Thursday, July 23, 2009

Book Review: Ghost Huntress: The Awakening by Marley Gibson

Psychic Kids, Paranormal State, Haunting Evidencethese and countless other television shows are making believers out of millions of people: Ghosts exist, and they’re living right beside us. For centuries, individuals have been trying to prove the existence of ghosts. But without hard evidence, it’s been difficult to make the case. But now as science and technology have progressed, ghost hunters have been able to use scientific means, along with more traditional psychic tools, to make their case. Photographs, video recordings, and sound recordings are all producing some amazing results. In this new series, Ghost Huntress, meet Kendall Moorehead, a seemingly typical teen. When her family moves from Chicago to the small historical town of Radisson, Georgia, her psychic abilities awaken. She’s hearing, feeling, and seeing things that seem unbelievable at first, but with the help of the town psychic, Kendall is able to come to terms with her newly emerging gift. So, together with her new BFF, Celia, Kendall forms a ghost hunting team. They’ve got all the latest technology. They’ve got Kendall for their psychic. Now they’re going to clean up Radisson of its less savory spirits. The story is fiction. The science is real. Welcome to a new reality.

It took me a while to get into this book. In fact, at first I was worried that I wasn't going to like it at all. Generally, I'm a fan of paranormal lit, as well as TV shows (I secretly love watching Ghost Hunters). So, that meant I understood most of the technical terms that were thrown around. Since the first half of the book was spent introducing characters, and ghost hunting tech, that could be a reason why it wasn't holding my interest. The first half also chronicles Kendall's discovery of her new found abilities, and trying to cope with the fact that she can see and talk to spirits.

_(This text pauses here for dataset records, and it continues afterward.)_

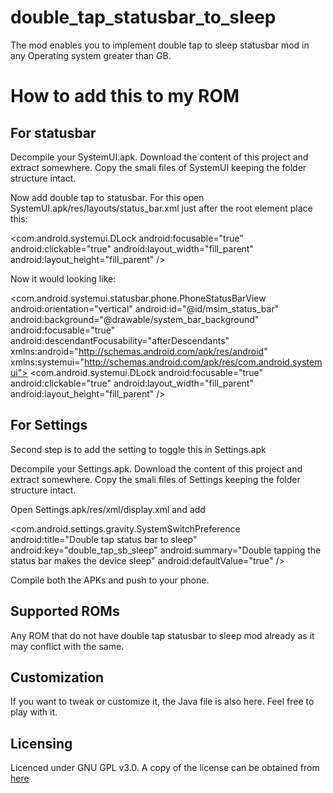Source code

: # double_tap_statusbar_to_sleep

The mod enables you to implement double tap to sleep statusbar mod in any Operating system greater than GB.

# How to add this to my ROM

For statusbar
----------------------------------

Decompile your SystemUI.apk. Download the content of this project and extract somewhere. Copy the smali files of SystemUI keeping the folder structure intact.

Now add double tap to statusbar. For this open SystemUI.apk/res/layouts/status_bar.xml just after the root element place this:

<com.android.systemui.DLock android:focusable="true" android:clickable="true" android:layout_width="fill_parent" android:layout_height="fill_parent" />

Now it would looking like:

<?xml version="1.0" encoding="utf-8"?>
<com.android.systemui.statusbar.phone.PhoneStatusBarView android:orientation="vertical" android:id="@id/msim_status_bar" android:background="@drawable/system_bar_background" android:focusable="true" android:descendantFocusability="afterDescendants"
  xmlns:android="http://schemas.android.com/apk/res/android"
  xmlns:systemui="http://schemas.android.com/apk/res/com.android.systemui">
    <com.android.systemui.DLock android:focusable="true" android:clickable="true" android:layout_width="fill_parent" android:layout_height="fill_parent" />
    

For Settings
----------------------------------

Second step is to add the setting to toggle this in Settings.apk

Decompile your Settings.apk. Download the content of this project and extract somewhere. Copy the smali files of Settings keeping the folder structure intact.

Open Settings.apk/res/xml/display.xml and add

<com.android.settings.gravity.SystemSwitchPreference android:title="Double tap status bar to sleep" android:key="double_tap_sb_sleep" android:summary="Double tapping the status bar makes the device sleep" android:defaultValue="true" />

Compile both the APKs and push to your phone.

Supported ROMs
----------------------------------

Any ROM that do not have double tap statusbar to sleep mod already as it may conflict with the same.

Customization
----------------------------------

If you want to tweak or customize it, the Java file is also here. Feel free to play with it.

Licensing
----------------------------------

Licenced under GNU GPL v3.0. A copy of the license can be obtained from [here](https://www.gnu.org/licenses/gpl-3.0.en.html)

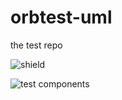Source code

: # orbtest-uml
the test repo

![shield](https://img.shields.io/static/v1?label=foo&message=bar&color=brightgreen&link=https://dev.orbuml.com "yes")

![test components](https://devapp.orbuml.com/app/uml/image/github/repos/claytantor%2Faorbtest-uml/contents/test-components.puml "These are some test components")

I think my main issue was the language used by the teens. Seeing "BRB" as part of a conversation, or extended vowels (i.e "yeeeeeeah") really pulled me out of the story. While I'm sure some teens talk like that, I've personally never heard it. There were also a lot of brand names mentioned in the descriptions. While I appreciate what the author was trying to do (hey, who doesn't love a little more description in books), I personally would rather read more description of the surroundings as opposed to the clothes. It feels awkward, because I never think to myself "I'm wearing _________ brand jeans and a cute top from _____". In the second half it had toned down, possibly because that was when the action began. So, I was able to concentrate more on the story.

Overall the book was okay. It's the start to a series, and I'm looking forward to book two, Ghost Huntress: The Guidance. Now that the author doesn't have to introduce the characters and tech, I think that the story will flow more. Definitely an interesting read if you want to learn a little bit more about ghost hunting, or feel like getting creeped out right before bed.

Ghost Huntress: The Awakening
By Marley Gibson
Published by Houghton Mifflin Harcourt
352 Pages
Rating: C+/B- (First half/second half respectively)


Angela said...

That sounds like an interesting book, but I don't think I could handle reading a book like that. I can't handle reading books that are scary or creepy - I'm a big wimp about it.

Briana said...

Good review! Idk if I would like that book but thanks for the honest review.